Radnički Kragujevac
- Full name: Odbojkaški klub Radnički
- Short name: OK Radnički
- Founded: 1945; 81 years ago
- Ground: Jezero Hall (Capacity: 5,320)
- Manager: Aleksa Brđović
- League: Volleyball League of Serbia
- Website: Club home page

Uniforms
| Home | Away |

= OK Radnički Kragujevac =

Odbojkaški klub Radnički (Одбојкашки клуб Раднички), commonly referred to as Radnički Kragujevac, is a men's professional volleyball club based in Kragujevac, Serbia. It's a part of the Radnički multi-sports company. It plays in the Volleyball League of Serbia.

==History==
Volleyball club Radnički was founded in 1945. Throughout its history, the club was competing in all leagues of the former Yugoslavia. The first major success the club has achieved during the 1980s of the 20th century when they have won second place in the Yugoslav Second Division. The coach of the team at that time was Nikola Matijašević.
Already the first season, the club have won fifth place.
After the breakup of Yugoslavia, the club has achieved inferior results to qualify for the 1st B National League where he for played 3 seasons.

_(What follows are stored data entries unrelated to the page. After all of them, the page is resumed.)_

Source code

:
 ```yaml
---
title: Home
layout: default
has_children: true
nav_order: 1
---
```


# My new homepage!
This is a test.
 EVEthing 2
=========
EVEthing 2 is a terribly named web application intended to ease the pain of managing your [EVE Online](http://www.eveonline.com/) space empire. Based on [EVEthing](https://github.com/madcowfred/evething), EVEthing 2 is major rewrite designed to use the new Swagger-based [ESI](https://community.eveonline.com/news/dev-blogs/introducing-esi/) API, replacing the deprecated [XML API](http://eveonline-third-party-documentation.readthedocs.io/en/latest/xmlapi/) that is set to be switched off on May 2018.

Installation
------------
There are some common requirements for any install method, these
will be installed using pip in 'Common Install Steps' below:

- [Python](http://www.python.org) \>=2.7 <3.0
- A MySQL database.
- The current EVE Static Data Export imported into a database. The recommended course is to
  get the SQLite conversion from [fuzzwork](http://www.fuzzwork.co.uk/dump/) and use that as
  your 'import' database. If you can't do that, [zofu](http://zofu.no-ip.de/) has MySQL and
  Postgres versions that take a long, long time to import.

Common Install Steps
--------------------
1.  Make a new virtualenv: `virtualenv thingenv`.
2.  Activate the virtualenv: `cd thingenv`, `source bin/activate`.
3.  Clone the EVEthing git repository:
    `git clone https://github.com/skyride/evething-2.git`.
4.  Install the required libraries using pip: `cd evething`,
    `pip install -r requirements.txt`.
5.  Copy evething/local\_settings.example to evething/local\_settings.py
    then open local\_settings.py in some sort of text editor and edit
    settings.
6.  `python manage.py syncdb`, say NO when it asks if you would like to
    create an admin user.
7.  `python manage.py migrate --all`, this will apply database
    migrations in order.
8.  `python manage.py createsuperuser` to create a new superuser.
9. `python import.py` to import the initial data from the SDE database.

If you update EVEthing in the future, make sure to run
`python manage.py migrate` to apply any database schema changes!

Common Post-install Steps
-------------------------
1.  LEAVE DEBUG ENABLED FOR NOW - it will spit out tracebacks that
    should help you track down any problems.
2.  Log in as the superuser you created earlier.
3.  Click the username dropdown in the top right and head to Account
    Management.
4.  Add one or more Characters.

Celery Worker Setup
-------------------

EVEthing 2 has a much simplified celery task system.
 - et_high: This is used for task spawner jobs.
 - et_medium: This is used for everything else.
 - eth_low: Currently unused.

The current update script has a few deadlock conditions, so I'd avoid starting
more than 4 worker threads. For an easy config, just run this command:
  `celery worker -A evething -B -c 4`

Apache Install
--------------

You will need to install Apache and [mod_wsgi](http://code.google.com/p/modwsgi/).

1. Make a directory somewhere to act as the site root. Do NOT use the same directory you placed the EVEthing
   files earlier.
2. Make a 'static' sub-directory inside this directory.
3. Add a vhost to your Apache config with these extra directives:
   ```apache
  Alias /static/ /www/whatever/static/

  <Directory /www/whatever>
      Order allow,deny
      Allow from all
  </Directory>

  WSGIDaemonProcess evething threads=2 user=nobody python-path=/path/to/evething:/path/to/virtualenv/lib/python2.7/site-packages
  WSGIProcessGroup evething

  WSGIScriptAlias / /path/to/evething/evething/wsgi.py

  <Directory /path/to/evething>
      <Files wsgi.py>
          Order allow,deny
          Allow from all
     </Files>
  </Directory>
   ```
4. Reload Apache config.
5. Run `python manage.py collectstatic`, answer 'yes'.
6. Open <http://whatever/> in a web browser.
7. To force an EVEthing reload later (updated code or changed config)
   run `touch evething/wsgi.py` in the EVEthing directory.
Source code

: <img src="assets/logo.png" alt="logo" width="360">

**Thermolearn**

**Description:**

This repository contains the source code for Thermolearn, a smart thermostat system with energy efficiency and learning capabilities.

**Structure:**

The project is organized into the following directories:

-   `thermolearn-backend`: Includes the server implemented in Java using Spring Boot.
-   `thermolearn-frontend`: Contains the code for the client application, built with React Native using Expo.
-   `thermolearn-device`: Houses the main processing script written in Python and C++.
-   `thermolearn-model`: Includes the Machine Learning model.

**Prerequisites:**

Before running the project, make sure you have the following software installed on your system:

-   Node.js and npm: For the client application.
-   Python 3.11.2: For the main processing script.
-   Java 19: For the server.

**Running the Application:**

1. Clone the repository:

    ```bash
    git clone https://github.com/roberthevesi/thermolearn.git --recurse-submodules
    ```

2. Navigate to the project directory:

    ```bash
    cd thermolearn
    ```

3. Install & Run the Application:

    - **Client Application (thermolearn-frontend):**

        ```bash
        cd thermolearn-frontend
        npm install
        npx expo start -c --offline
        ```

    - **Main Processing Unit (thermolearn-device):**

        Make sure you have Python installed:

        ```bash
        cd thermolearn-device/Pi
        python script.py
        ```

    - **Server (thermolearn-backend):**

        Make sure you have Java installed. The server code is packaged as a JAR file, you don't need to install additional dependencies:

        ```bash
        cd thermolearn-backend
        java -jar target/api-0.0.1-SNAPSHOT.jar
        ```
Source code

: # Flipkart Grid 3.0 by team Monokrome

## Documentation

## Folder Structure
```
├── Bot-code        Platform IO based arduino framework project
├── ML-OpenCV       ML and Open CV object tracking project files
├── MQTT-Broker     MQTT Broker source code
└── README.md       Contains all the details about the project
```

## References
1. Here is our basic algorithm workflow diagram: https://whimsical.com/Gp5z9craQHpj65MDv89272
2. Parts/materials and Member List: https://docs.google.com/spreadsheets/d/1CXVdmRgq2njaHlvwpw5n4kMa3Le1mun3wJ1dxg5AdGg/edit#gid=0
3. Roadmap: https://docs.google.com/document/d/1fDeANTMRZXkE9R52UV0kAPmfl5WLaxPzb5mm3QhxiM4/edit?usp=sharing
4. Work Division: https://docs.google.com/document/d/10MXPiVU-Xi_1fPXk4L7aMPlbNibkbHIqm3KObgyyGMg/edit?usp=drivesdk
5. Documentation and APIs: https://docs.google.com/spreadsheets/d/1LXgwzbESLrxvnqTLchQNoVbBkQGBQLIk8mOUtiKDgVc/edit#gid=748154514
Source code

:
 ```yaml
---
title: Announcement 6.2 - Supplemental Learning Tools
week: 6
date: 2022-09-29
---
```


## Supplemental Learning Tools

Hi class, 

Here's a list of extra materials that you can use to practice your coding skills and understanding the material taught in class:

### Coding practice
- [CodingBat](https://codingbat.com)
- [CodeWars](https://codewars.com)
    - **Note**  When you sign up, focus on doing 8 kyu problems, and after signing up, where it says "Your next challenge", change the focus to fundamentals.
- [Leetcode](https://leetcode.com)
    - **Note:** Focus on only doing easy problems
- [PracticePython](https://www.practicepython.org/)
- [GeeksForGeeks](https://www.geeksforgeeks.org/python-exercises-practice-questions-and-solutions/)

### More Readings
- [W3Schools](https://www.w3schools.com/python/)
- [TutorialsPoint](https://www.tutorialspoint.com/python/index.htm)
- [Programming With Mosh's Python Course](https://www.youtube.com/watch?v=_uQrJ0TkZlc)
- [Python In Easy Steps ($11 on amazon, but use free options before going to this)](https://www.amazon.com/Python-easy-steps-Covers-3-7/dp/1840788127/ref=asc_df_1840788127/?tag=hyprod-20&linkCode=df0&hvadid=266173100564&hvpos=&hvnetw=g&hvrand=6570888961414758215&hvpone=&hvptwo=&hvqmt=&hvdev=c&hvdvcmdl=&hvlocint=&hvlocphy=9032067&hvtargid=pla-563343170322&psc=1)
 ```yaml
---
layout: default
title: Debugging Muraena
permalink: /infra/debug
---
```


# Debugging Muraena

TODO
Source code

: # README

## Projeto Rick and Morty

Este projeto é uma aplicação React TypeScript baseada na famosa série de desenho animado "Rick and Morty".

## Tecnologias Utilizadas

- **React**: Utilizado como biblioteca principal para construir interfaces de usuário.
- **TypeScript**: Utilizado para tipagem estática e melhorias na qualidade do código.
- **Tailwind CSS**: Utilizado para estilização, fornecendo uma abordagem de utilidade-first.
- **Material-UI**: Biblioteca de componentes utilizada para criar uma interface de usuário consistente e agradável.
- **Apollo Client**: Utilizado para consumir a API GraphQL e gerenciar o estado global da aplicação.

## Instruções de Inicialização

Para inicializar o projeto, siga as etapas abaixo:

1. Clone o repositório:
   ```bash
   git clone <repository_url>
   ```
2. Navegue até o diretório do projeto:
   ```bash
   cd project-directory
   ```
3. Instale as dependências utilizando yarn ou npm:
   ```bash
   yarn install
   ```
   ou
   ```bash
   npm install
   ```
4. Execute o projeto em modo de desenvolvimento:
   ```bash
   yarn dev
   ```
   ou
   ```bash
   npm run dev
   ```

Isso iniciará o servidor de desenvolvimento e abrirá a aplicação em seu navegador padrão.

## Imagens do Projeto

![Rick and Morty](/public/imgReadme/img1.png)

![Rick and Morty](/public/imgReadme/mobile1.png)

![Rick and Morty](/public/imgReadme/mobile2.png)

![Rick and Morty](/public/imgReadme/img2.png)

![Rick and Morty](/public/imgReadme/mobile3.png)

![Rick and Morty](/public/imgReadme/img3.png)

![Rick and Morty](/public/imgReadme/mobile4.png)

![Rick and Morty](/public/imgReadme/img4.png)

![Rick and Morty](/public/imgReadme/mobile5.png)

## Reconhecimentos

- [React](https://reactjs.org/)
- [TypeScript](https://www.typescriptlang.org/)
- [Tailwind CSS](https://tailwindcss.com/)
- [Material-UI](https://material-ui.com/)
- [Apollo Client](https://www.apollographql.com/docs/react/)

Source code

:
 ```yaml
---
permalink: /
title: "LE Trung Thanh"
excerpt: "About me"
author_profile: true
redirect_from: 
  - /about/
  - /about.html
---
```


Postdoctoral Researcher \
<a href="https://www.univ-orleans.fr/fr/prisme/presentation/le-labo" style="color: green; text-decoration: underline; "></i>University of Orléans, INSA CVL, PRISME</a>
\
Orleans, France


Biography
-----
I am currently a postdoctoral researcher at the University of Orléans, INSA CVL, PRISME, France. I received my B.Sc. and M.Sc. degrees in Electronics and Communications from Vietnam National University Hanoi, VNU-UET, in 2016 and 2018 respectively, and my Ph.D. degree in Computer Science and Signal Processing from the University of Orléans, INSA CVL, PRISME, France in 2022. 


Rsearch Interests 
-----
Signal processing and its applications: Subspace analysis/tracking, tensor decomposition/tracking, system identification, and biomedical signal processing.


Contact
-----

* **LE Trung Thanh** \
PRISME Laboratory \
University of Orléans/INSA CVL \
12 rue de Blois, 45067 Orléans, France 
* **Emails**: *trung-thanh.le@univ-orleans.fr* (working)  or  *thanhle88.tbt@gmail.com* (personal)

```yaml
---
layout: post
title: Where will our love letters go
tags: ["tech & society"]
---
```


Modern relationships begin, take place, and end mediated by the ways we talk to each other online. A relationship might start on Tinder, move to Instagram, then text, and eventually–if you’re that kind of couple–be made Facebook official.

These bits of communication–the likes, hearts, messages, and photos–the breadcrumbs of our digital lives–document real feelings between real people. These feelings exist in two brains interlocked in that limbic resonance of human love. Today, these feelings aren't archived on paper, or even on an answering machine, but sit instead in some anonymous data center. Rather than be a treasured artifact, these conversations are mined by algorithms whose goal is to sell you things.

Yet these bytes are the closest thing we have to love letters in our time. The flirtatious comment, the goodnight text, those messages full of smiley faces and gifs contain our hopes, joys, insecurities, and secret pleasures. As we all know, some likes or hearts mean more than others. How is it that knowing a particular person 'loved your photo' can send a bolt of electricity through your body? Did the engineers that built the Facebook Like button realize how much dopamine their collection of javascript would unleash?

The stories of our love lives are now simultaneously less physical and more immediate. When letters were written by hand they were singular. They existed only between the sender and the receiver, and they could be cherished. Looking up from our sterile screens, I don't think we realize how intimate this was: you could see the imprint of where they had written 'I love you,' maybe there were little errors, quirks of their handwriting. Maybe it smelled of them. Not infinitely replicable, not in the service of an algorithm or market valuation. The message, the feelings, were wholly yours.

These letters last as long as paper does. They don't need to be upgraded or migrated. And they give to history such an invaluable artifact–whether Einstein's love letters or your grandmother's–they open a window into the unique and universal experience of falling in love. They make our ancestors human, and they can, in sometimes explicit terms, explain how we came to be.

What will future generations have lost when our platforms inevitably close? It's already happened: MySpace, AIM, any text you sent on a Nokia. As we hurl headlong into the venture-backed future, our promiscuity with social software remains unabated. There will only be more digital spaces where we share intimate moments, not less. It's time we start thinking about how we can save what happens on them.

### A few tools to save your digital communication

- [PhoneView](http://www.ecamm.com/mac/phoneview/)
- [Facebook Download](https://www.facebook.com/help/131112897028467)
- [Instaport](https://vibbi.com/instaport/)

In season 2003/2004 the club has promoted to the 1st A National League, where he today competes. In 1996 Doctor Miroslav Stojanović - Džiga was appointed as the club president. His arrival marked the beginning of great success and a new "golden age" of the club. Already the first season, the club wins fifth place.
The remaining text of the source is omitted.